MARIA C. J. VELING, ET AL., PLAINTIFFS-APPELLANTS,
BOROUGH OF RAMSEY, A MUNICIPAL CORPORATION, DEFENDANT-RESPONDENT
Sullivan, Kolovsky and Carton. The opinion of the court was delivered by Carton, J.A.D.
[94 NJSuper Page 460] Over a period of years, beginning in 1953, the governing body of defendant municipality adopted a series of amendatory ordinances which made various changes to its original zoning ordinance adopted in 1936. Plaintiffs were the owners of a number of parcels of property located in an area originally zoned for general commercial purposes. The uses permissible in that area were restricted in different respects by the various amendatory ordinances. Three of the five ordinances enacted by the borough were invalidated by court action. Two others, after being attacked as unreasonable and arbitrary, were replaced by ordinances later declared invalid.
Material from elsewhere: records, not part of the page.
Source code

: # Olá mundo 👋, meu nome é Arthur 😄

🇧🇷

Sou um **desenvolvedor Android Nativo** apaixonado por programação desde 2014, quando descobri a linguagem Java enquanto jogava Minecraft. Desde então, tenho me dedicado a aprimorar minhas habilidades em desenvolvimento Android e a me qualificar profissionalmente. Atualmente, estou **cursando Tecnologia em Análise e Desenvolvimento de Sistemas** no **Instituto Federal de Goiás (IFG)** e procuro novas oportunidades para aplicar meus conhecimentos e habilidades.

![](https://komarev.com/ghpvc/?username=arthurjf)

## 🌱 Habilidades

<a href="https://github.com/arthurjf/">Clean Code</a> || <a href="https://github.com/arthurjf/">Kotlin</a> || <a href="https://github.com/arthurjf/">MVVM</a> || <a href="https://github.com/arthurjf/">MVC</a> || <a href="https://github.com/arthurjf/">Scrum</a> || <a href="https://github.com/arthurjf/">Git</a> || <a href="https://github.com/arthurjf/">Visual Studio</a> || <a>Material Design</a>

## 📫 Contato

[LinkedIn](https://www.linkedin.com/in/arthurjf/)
The net effect was that the use restrictions applicable to plaintiffs' properties reverted to those applicable under the 1953 ordinance.
Plaintiffs brought this action against the municipality to recover damages representing their alleged loss as a result of being deprived, during the pendency of the amendments, of the use of their properties in accordance with the original ordinance provisions.
At no time did plaintiffs charge that the governing body or any member of it acted in bad faith or from malice in voting to adopt any of the amendments in question. The municipality asserted, as a defense to the action, that in adopting each of the ordinances it acted in good faith in reliance upon the opinion of expert zoning and planning consultants.
The trial court granted a summary judgment in favor of the municipality. The property owners appeal. We affirm.
The adoption of these amendments to the zoning ordinance by the governing body represents the exercise of a discretionary governmental function. No cause of action against the municipality can be grounded on the alleged invalidity of such an official legislative determination. Visidor Corp. v. Cliffside Park, 48 N.J. 214 (1966). The doctrine considered in Board of Education of Morristown v. Palmer, 88 N.J. Super. 378 (App. Div. 1965), reversed on other grounds, 46 N.J. 522 (1966), has no application to the situation here presented.
The power of a municipality to adopt zoning regulations pursuant to statutory authority is an essential aspect of the police power. The governing body must be free to exercise that power in good faith to amend or alter its zoning regulations when it determines the public interest so requires. To hold otherwise would saddle municipalities with oppressive financial burdens and litigation which would seriously impair, if not nullify, their power to perform a vital governmental function. See Visidor Corp. v. Cliffside Park, supra.